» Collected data
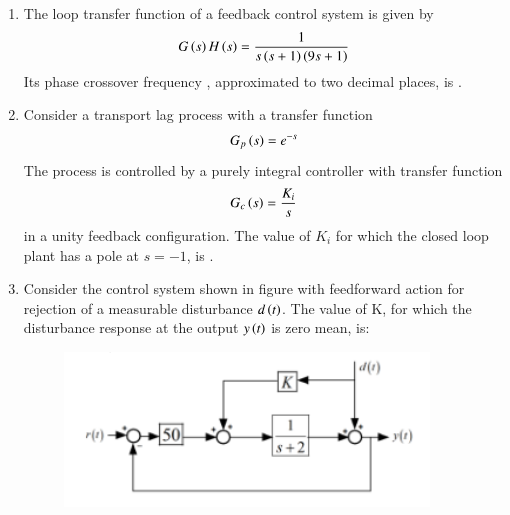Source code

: \documentclass[journal,12pt,onecolumn]{IEEEtran}
\theoremstyle{remark}
\begin{document}
\begin{enumerate}
    \item The loop transfer function of a feedback control system is given by 
    \begin{align*}
        G\left(s\right)H\left(s\right) = \frac{1}{s\left(s+1\right)\left(9s+1\right)}
    \end{align*}
    Its phase crossover frequency , approximated to two decimal places, is \underline{\hspace{2cm}}.

    \hfill{}

    
    
    \item Consider a transport lag process with a transfer function 
    \begin{align*}
    G_p\left(s\right) = e^{-s}
    \end{align*}
    The process is controlled by a purely integral controller with transfer function 
    \begin{align*}
    G_c\left(s\right) = \frac{K_i}{s}
    \end{align*}
    in a unity feedback configuration. The value of $K_i$ for which the closed loop plant has a pole at $s = -1$, is \underline{\hspace{2cm}}.

    \hfill{}

    

    \item Consider the control system shown in figure with feedforward action for rejection of a measurable disturbance $d\left(t\right)$. The value of K, for which the disturbance response at the output $y\left(t\right)$ is zero mean, is:
    \begin{figure}[H]
        \centering
        \includegraphics[width=0.62\columnwidth]{q51}
        \caption*{}
        \label{fig:q51}
    \end{figure}

    \hfill{}
        \begin{enumerate}
        \end{enumerate}


\end{enumerate}
\end{document}
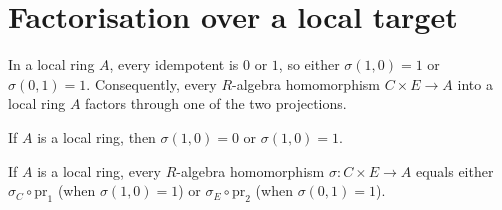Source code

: \section{Factorisation over a local target}

In a local ring $A$, every idempotent is $0$ or $1$, so either
$\sigma(1, 0) = 1$ or $\sigma(0, 1) = 1$. Consequently, every $R$-algebra
homomorphism $C \times E \to A$ into a local ring $A$ factors through one of
the two projections.

\begin{lemma}
  \label{lem:apply-inl-zero-or-one}
  \leanok
  If $A$ is a local ring, then $\sigma(1, 0) = 0$ or $\sigma(1, 0) = 1$.
\end{lemma}

\begin{lemma}
  \label{lem:section-of-isLocalRing}
  \leanok
  If $A$ is a local ring, every $R$-algebra homomorphism $\sigma : C \times E
  \to A$ equals either $\sigma_C \circ \mathrm{pr}_1$ (when $\sigma(1, 0) = 1$)
  or $\sigma_E \circ \mathrm{pr}_2$ (when $\sigma(0, 1) = 1$).
\end{lemma}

» EXERCISE DETAILS
Your reply should contain only the number of lines in the entries above with the word "loop".

» YOUR SOLUTION
2